__WORK INSTRUCTIONS__.
If a line in the entries below includes "Default", pick it out and copy it.

PROVIDED ENTRIES section start

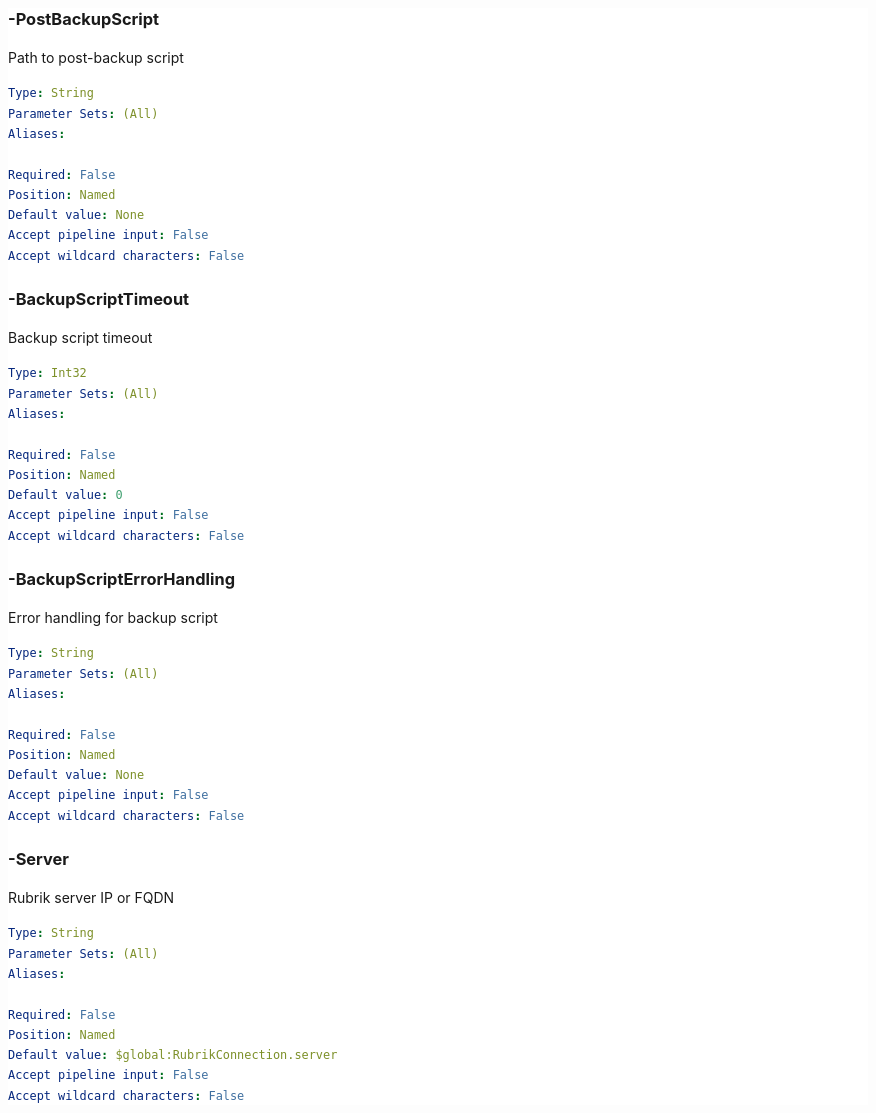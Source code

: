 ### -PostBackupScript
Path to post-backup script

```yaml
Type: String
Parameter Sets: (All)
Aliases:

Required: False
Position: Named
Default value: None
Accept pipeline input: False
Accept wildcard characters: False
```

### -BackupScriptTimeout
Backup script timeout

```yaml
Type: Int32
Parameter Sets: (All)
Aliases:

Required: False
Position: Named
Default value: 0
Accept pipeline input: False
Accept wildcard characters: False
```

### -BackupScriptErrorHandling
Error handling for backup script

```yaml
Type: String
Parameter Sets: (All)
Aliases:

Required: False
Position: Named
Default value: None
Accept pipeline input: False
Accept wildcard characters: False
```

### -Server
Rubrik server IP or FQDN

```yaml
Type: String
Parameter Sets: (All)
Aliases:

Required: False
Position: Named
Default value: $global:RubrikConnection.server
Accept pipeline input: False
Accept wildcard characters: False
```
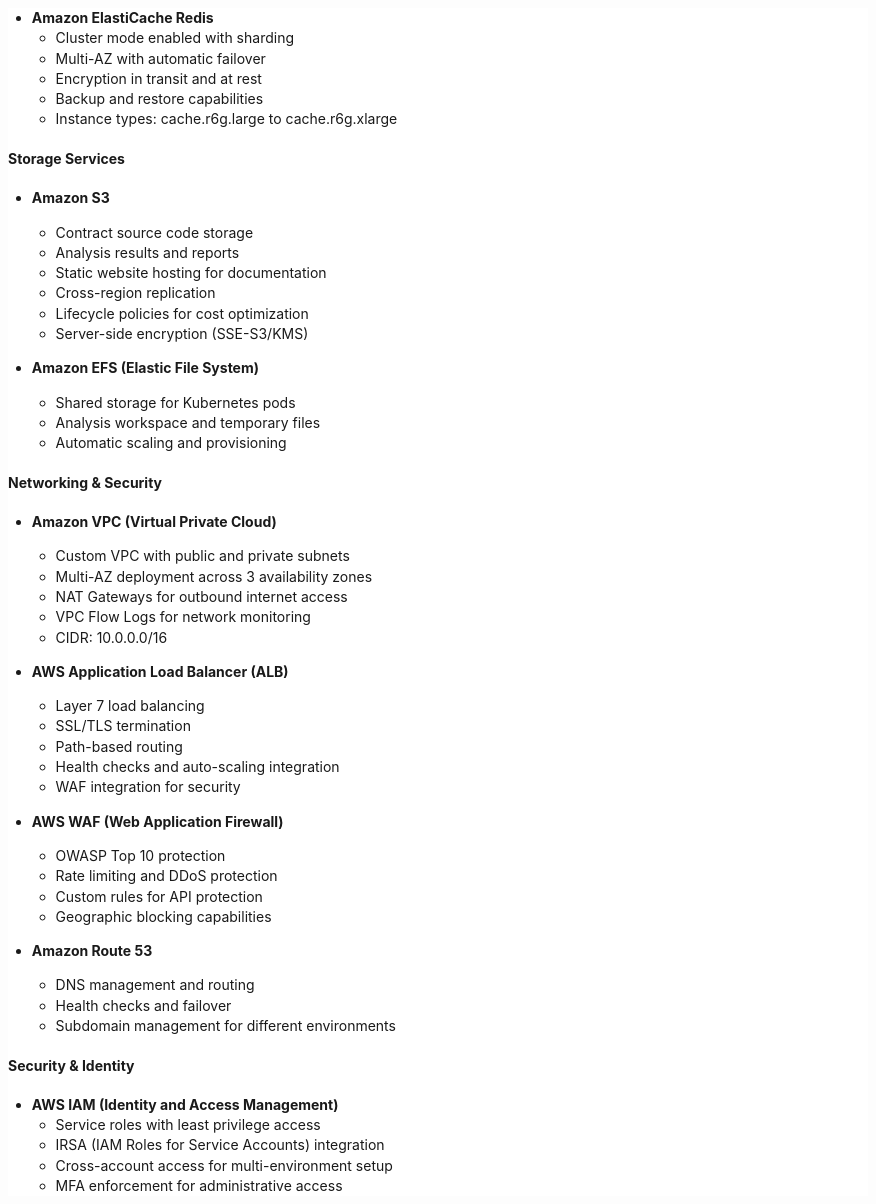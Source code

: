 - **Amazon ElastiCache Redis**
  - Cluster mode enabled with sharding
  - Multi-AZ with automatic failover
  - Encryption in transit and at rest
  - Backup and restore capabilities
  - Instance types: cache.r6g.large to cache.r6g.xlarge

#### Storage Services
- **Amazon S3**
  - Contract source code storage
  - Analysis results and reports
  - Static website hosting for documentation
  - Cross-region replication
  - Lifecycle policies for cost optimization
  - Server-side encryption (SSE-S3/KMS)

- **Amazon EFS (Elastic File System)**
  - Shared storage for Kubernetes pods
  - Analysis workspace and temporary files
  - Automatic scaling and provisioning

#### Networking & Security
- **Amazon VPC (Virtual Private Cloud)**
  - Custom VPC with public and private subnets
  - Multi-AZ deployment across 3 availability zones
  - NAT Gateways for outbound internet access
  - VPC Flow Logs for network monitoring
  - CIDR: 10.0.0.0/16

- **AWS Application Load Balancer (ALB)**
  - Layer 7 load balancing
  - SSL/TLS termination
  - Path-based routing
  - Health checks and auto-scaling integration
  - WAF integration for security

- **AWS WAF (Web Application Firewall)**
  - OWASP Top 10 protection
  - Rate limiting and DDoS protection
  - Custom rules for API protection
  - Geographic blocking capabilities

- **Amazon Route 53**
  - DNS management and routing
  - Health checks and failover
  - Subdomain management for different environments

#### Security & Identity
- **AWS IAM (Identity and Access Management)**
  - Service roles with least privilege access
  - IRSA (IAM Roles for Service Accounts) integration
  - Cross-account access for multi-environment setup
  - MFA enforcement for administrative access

PROVIDED ENTRIES section end

__SOLUTION TO THE PROBLEM__.
Default value: None
Default value: 0
Default value: None
Default value: $global:RubrikConnection.server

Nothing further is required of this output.